She’s seen it all, heard it all, read it all: the debates on television, sound bites from worried ‘citizens’, and opinion pieces in the newspapers. People in the Netherlands don’t think the EU should continue to expand. After all, all those new EU citizens can travel freely and find work in every single EU country. So of course they’re all leaving for those countries that offer them the best opportunities.
‘But we actually don’t know very much about the role the welfare state plays in migrants’ decisions to move’, says Petra de Jong, a PhD researcher at demographic research institute NIDI, which is affiliated with the RUG. ‘People often base this assumption on gut feeling rather than empirical evidence.’
So De Jong went looking for that evidence, studying the migration among 25 different European countries between 2003 and 2008. She specifically looked at the migratory patterns of Bulgarian and Polish migrants – who form the largest group of migrants – when their countries joined the EU. She also held in-depth interviews with Dutch EU migrants from Great Britain, Poland, and Spain.
Her conclusions are clear: almost none of the migrants name social facilities as the reason for migrating. ‘Some people move to look for work, like young Spanish people when Spain was struck by the economic crisis. Or young people think it’s an adventure to move to a different country. Some people move to join their partner.’
What’s more, these migrants often know very little about the Dutch welfare state. ‘These migrants are of an age where most people are working. Only once they’ve been here for a while and something happens do they start figuring out what they’re entitled to’, says De Jong.

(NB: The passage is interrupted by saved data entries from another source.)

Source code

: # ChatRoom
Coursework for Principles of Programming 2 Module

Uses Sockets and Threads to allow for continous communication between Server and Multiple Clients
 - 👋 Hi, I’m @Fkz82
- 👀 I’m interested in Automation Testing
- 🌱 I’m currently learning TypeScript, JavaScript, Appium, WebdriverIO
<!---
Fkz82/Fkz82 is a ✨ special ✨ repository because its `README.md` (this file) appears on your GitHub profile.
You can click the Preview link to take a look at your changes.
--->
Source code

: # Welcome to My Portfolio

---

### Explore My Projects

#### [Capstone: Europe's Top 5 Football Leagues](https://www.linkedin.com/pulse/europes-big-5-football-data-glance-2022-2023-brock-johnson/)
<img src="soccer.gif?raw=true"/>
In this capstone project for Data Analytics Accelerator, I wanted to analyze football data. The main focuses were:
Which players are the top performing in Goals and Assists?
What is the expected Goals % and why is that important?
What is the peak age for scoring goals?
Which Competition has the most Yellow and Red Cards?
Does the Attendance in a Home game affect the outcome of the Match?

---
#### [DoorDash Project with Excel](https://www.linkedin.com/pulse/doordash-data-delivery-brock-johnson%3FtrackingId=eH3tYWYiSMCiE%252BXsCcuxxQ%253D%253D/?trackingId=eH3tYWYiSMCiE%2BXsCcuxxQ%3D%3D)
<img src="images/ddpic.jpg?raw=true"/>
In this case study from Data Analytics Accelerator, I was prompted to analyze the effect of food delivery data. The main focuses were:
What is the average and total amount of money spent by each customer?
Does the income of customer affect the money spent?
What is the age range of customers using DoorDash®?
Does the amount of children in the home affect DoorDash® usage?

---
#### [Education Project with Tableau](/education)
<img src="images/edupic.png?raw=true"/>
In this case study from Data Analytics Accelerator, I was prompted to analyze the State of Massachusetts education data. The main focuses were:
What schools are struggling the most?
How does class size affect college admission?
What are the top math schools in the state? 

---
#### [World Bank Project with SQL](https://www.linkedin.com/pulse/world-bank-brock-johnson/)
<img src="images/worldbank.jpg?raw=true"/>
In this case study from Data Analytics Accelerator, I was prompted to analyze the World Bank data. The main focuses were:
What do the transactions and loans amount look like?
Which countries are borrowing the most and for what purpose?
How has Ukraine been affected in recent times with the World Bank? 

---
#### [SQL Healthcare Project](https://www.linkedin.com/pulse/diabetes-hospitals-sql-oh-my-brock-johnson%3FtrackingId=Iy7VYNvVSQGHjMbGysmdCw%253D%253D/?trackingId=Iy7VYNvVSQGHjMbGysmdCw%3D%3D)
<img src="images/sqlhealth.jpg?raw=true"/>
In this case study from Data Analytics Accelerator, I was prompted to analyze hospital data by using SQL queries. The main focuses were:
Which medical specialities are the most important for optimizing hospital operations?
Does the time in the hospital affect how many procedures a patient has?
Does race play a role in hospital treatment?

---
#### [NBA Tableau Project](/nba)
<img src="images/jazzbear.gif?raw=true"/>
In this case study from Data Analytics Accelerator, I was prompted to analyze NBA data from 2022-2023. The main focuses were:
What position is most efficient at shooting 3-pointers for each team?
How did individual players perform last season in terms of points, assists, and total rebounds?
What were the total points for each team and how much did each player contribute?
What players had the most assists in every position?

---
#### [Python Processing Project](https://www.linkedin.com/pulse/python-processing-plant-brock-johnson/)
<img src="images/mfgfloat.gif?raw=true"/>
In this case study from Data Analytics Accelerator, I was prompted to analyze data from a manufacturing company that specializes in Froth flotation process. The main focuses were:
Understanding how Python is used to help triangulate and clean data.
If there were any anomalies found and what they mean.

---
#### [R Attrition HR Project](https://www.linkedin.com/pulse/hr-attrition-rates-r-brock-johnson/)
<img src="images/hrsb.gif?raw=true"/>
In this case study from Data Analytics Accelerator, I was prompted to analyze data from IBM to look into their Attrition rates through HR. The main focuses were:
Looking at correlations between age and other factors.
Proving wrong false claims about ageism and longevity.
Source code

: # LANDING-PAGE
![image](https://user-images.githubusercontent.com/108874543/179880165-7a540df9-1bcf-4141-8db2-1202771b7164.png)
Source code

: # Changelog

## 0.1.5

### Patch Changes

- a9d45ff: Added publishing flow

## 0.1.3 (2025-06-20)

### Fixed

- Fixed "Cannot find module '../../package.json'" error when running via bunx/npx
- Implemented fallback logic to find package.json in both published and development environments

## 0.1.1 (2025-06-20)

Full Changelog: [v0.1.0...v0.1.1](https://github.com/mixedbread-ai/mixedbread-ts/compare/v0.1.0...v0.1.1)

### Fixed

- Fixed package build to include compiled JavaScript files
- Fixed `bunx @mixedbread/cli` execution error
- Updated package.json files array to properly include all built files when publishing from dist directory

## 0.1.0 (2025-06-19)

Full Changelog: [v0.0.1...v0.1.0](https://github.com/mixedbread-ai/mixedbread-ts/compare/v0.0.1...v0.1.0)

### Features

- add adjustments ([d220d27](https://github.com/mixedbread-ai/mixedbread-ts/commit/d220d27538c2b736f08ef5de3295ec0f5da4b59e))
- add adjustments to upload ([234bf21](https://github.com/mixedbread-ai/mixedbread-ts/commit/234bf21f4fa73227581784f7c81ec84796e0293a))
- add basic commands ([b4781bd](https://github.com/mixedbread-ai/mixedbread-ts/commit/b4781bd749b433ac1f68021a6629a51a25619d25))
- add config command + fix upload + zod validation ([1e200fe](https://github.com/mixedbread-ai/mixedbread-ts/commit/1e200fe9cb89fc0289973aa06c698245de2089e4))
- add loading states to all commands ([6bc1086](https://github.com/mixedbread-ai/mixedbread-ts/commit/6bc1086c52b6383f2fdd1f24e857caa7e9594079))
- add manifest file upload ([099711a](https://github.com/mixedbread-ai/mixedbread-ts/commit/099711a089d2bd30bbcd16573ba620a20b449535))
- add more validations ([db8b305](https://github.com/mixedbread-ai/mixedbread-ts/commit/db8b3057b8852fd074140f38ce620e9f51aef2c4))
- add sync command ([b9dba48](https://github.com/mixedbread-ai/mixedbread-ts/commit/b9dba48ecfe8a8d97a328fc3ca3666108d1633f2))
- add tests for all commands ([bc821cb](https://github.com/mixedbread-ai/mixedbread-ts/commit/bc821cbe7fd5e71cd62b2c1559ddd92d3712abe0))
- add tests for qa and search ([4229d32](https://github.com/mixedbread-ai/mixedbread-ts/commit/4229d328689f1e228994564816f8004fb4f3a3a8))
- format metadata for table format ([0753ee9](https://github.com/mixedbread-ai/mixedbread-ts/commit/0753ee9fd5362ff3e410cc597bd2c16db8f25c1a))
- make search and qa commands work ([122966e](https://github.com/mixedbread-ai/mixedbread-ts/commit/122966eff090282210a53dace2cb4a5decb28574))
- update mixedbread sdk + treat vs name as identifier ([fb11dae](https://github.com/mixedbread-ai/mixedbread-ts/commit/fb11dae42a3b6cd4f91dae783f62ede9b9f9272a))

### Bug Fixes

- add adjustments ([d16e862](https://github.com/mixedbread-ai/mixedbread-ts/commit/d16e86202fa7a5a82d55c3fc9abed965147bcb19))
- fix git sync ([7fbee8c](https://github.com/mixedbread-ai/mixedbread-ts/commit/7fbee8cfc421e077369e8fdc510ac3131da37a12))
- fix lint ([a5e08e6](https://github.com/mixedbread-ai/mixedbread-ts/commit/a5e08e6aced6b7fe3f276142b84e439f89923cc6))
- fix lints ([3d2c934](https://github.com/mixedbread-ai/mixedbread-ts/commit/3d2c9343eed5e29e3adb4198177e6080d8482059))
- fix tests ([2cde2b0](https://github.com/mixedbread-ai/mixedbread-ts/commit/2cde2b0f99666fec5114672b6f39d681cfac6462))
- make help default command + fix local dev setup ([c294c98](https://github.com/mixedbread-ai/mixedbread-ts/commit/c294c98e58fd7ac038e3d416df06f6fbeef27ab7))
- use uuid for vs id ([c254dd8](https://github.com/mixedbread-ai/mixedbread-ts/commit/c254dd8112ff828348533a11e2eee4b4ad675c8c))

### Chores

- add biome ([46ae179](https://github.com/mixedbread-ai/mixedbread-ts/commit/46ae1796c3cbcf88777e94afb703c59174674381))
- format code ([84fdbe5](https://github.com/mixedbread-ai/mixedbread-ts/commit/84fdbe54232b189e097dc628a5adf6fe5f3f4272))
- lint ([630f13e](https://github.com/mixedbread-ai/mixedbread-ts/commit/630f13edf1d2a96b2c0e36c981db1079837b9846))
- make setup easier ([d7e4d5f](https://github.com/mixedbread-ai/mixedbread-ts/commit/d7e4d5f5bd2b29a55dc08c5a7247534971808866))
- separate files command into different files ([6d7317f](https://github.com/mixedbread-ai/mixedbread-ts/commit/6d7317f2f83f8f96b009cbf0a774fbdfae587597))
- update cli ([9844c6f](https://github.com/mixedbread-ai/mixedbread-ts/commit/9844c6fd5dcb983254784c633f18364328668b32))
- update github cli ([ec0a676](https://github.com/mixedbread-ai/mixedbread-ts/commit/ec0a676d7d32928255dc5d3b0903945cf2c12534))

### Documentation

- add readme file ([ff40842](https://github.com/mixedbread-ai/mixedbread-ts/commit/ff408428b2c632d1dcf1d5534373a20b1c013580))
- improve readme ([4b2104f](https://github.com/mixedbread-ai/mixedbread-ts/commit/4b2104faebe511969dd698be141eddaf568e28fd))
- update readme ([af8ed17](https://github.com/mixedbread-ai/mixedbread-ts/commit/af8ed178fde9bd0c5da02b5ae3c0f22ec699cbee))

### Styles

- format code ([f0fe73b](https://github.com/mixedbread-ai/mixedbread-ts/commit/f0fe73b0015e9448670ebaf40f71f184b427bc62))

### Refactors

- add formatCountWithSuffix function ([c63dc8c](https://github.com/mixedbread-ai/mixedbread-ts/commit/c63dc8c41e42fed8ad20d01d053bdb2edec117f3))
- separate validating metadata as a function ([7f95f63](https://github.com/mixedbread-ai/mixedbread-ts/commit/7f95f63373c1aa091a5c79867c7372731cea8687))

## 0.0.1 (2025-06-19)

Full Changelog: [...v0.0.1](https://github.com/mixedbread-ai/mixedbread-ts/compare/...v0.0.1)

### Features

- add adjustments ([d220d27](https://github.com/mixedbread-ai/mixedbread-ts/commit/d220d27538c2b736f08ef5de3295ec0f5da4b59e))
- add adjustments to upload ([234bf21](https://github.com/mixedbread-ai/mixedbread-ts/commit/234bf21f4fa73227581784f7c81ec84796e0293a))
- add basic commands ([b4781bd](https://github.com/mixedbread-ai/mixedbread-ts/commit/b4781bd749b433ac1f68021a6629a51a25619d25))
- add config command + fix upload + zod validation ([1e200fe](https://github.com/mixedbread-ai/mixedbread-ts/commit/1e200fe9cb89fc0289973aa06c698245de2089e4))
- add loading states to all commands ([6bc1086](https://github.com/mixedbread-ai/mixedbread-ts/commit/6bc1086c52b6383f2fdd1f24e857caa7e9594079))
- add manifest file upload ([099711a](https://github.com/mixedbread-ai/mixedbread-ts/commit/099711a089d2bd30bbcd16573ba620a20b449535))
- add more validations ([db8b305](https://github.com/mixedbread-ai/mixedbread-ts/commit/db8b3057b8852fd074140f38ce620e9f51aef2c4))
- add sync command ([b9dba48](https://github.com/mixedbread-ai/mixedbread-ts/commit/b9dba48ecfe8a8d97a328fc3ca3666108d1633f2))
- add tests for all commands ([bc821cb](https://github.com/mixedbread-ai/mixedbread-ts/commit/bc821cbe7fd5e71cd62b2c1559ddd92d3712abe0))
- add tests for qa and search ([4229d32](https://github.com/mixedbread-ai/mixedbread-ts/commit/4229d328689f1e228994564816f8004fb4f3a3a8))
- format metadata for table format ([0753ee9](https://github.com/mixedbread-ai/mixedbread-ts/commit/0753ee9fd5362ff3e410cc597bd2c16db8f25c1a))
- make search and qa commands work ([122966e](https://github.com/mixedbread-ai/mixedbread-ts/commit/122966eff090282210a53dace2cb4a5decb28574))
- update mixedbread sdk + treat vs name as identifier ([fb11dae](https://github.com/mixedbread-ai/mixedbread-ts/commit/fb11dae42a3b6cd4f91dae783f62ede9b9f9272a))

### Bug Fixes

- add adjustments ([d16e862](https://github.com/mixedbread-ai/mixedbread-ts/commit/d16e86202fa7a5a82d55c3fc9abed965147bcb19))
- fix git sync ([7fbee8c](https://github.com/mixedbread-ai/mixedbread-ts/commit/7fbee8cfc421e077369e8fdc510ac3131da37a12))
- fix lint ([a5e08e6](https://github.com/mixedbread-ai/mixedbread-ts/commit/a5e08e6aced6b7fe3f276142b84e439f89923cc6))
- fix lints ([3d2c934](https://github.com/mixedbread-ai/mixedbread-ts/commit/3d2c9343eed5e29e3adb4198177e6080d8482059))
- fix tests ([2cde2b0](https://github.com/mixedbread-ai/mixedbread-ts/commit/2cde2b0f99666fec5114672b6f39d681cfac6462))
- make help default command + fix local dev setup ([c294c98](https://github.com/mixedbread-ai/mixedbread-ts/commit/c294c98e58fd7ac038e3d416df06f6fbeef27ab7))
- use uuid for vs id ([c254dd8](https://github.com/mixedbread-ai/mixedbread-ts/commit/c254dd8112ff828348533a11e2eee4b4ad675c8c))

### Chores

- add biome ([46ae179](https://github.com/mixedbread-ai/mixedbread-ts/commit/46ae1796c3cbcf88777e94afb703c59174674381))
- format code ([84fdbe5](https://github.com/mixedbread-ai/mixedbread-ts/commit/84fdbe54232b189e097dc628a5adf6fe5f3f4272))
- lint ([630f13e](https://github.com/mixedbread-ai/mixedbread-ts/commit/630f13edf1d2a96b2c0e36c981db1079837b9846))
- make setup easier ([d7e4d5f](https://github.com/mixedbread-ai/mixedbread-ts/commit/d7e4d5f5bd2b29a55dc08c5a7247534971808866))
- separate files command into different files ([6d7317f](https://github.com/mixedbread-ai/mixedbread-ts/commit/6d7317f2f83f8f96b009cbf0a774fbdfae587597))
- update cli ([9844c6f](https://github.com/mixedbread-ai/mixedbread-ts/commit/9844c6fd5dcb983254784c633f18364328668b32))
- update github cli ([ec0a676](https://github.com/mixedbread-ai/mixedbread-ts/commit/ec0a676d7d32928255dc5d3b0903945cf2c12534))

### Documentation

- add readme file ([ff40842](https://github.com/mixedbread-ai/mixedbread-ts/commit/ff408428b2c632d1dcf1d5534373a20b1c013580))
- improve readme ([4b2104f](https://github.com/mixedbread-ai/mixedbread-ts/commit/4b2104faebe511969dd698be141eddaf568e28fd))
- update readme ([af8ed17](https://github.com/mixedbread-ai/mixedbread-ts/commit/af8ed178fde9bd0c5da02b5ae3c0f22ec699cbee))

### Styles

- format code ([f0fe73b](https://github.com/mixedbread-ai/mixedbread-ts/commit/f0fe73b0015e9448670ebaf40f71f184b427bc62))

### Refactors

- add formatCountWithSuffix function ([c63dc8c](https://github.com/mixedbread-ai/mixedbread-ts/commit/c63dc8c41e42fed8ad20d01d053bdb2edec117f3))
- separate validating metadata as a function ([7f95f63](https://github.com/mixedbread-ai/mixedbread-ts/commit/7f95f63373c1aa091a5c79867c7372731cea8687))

It looks like people are ‘socialised into the welfare state’, says De Jong. People from countries where the safety net isn’t as good don’t expect much from other countries.
But they’re not always enthusiastic about all the luxuries the Netherlands have to offer, either. ‘They feel healthcare and childcare are expensive.’ Migrants also have a hard time understanding the system of private insurance companies, deductibles, the care allowance, and general practitioners.
Finally, most migrants return to their country of origin before they’re old and start needing social services.
In other words, the fear of migrants using up all our funds is unfounded. In fact, it’s counterproductive. ‘When Poland and Bulgaria joined the European Union, more migrants from those countries actually returned there than before they joined’, says De Jong. ‘Ever since, they’ve been following the same pattern as German, British, and Spanish migrants, who often only came to the Netherlands for a few years.’
This means that the plans various EU countries have to try and curb migrants using social services are a bad idea. ‘If people feel migration will limit their social rights, migration becomes less attractive’, De Jong thinks. ‘But they have no reason to not migrate. It’s just not an issue.’